Research Reports

Bot Automation Using Large Language Models (LLMs) and Plugins

PUBLIC RELEASE
January 2025

COMPLETED
July 2024

AUTHORS: Dr. Naren Ramakrishnan, Dr. Patrick Butler, Mr. Brian Mayer, Mr. Andrew Neeser
VIRGINIA TECH

The aim of this research study was to create tools that automate information extraction pipelines to support business processes in contract and procurement management. The research team was specifically asked to explore opportunities to use Large Language Models (LLMs) to accomplish this task. After reviewing the problem space and the potential solutions, the team designed and created a tool to generate reports on the status of entries from the Contractor Performance Assessment Reporting System (CPARS), broken down by contracting division.

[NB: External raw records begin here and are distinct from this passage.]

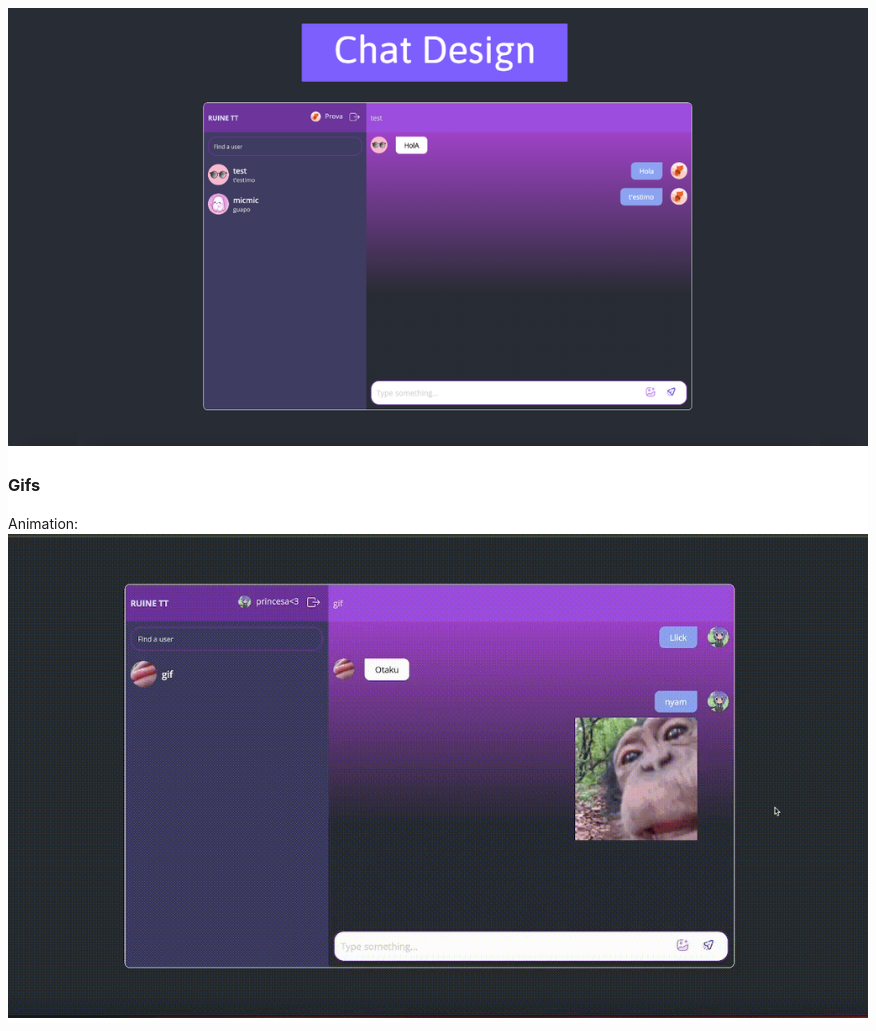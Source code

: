 ![Captura de pantalla 2023-06-01 134114](https://github.com/ByPalacios/WebXat-Release/blob/d958d8d924312e6b4fab3e5cf40915962dae0071/readme/chat-design.png) 

### Gifs 
Animation: 
![Vídeo sin título ‐ Hecho con Clipchamp (2)](https://github.com/ByPalacios/WebXat-Release/blob/d958d8d924312e6b4fab3e5cf40915962dae0071/readme/gif-animation.gif) 
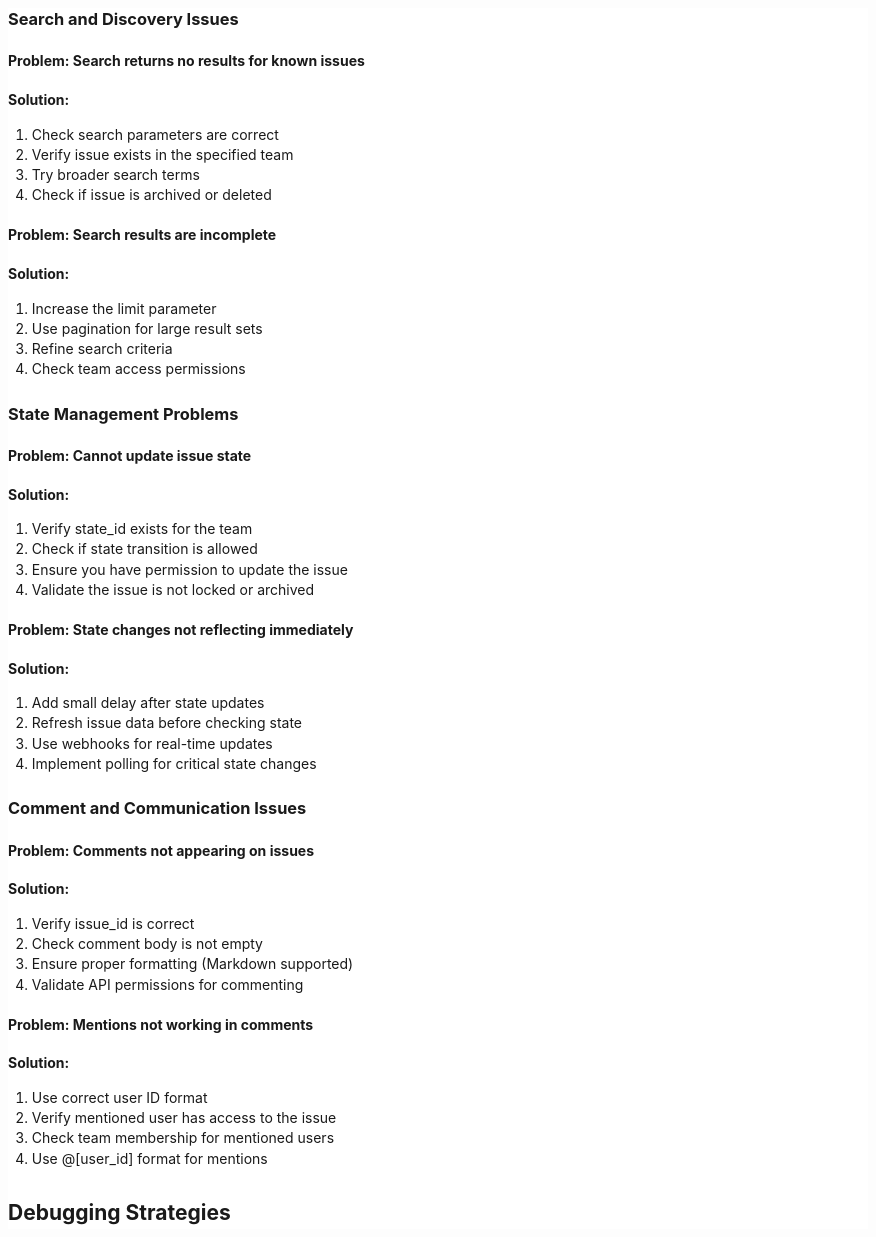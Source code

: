 ### Search and Discovery Issues

#### Problem: Search returns no results for known issues
**Solution:**
1. Check search parameters are correct
2. Verify issue exists in the specified team
3. Try broader search terms
4. Check if issue is archived or deleted

#### Problem: Search results are incomplete
**Solution:**
1. Increase the limit parameter
2. Use pagination for large result sets
3. Refine search criteria
4. Check team access permissions

### State Management Problems

#### Problem: Cannot update issue state
**Solution:**
1. Verify state_id exists for the team
2. Check if state transition is allowed
3. Ensure you have permission to update the issue
4. Validate the issue is not locked or archived

#### Problem: State changes not reflecting immediately
**Solution:**
1. Add small delay after state updates
2. Refresh issue data before checking state
3. Use webhooks for real-time updates
4. Implement polling for critical state changes

### Comment and Communication Issues

#### Problem: Comments not appearing on issues
**Solution:**
1. Verify issue_id is correct
2. Check comment body is not empty
3. Ensure proper formatting (Markdown supported)
4. Validate API permissions for commenting

#### Problem: Mentions not working in comments
**Solution:**
1. Use correct user ID format
2. Verify mentioned user has access to the issue
3. Check team membership for mentioned users
4. Use @[user_id] format for mentions

## Debugging Strategies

This tool automates the extraction of the Contracting Officer’s Representative (COR) status information. The team also explored methods for using LLM pipelines to automate other potential contractual management tasks and presented some demonstrations of possible uses. The research indicated that LLMs have significant potential to enhance contract and procurement management processes, e.g., automating field extraction from existing contracts, assisting contract generation and customization, rapid contract analysis, and streamlining routine document processing tasks.

Based on demonstrations, the sponsor agreed on their potential. Yet, while the potential benefits are substantial, there are concerns with data privacy and security, accuracy and reliability, legal and compliance issues, and integration with existing systems. To mitigate these concerns and maximize benefits, the research team suggests focusing on local, open-source LLM solutions like LLaMA or Phi. These models can be deployed on-premises, ensuring data privacy and security while providing powerful LLM capabilities including customization and specialization.